Check each line of the listing below for the string "hubid", and copy the ones that have it.

--- --- ---

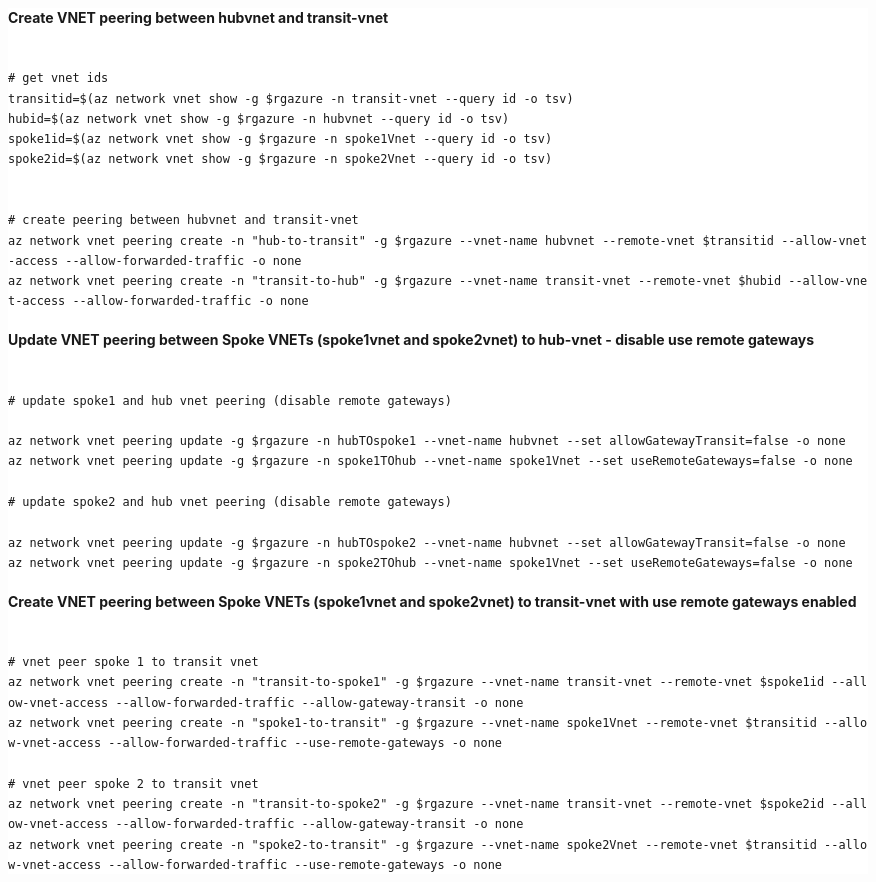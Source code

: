 #### Create VNET peering between hubvnet and transit-vnet

```azurecli

# get vnet ids
transitid=$(az network vnet show -g $rgazure -n transit-vnet --query id -o tsv)
hubid=$(az network vnet show -g $rgazure -n hubvnet --query id -o tsv)
spoke1id=$(az network vnet show -g $rgazure -n spoke1Vnet --query id -o tsv)
spoke2id=$(az network vnet show -g $rgazure -n spoke2Vnet --query id -o tsv)


# create peering between hubvnet and transit-vnet
az network vnet peering create -n "hub-to-transit" -g $rgazure --vnet-name hubvnet --remote-vnet $transitid --allow-vnet-access --allow-forwarded-traffic -o none
az network vnet peering create -n "transit-to-hub" -g $rgazure --vnet-name transit-vnet --remote-vnet $hubid --allow-vnet-access --allow-forwarded-traffic -o none

```

#### Update VNET peering between Spoke VNETs (spoke1vnet and spoke2vnet) to hub-vnet - disable use remote gateways

```azurecli

# update spoke1 and hub vnet peering (disable remote gateways)

az network vnet peering update -g $rgazure -n hubTOspoke1 --vnet-name hubvnet --set allowGatewayTransit=false -o none
az network vnet peering update -g $rgazure -n spoke1TOhub --vnet-name spoke1Vnet --set useRemoteGateways=false -o none

# update spoke2 and hub vnet peering (disable remote gateways)

az network vnet peering update -g $rgazure -n hubTOspoke2 --vnet-name hubvnet --set allowGatewayTransit=false -o none
az network vnet peering update -g $rgazure -n spoke2TOhub --vnet-name spoke1Vnet --set useRemoteGateways=false -o none

```

#### Create VNET peering between Spoke VNETs (spoke1vnet and spoke2vnet) to transit-vnet with use remote gateways enabled

```azurecli

# vnet peer spoke 1 to transit vnet
az network vnet peering create -n "transit-to-spoke1" -g $rgazure --vnet-name transit-vnet --remote-vnet $spoke1id --allow-vnet-access --allow-forwarded-traffic --allow-gateway-transit -o none
az network vnet peering create -n "spoke1-to-transit" -g $rgazure --vnet-name spoke1Vnet --remote-vnet $transitid --allow-vnet-access --allow-forwarded-traffic --use-remote-gateways -o none

# vnet peer spoke 2 to transit vnet
az network vnet peering create -n "transit-to-spoke2" -g $rgazure --vnet-name transit-vnet --remote-vnet $spoke2id --allow-vnet-access --allow-forwarded-traffic --allow-gateway-transit -o none
az network vnet peering create -n "spoke2-to-transit" -g $rgazure --vnet-name spoke2Vnet --remote-vnet $transitid --allow-vnet-access --allow-forwarded-traffic --use-remote-gateways -o none

```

--- --- ---

→ **Exercise result**:
hubid=$(az network vnet show -g $rgazure -n hubvnet --query id -o tsv)
az network vnet peering create -n "transit-to-hub" -g $rgazure --vnet-name transit-vnet --remote-vnet $hubid --allow-vnet-access --allow-forwarded-traffic -o none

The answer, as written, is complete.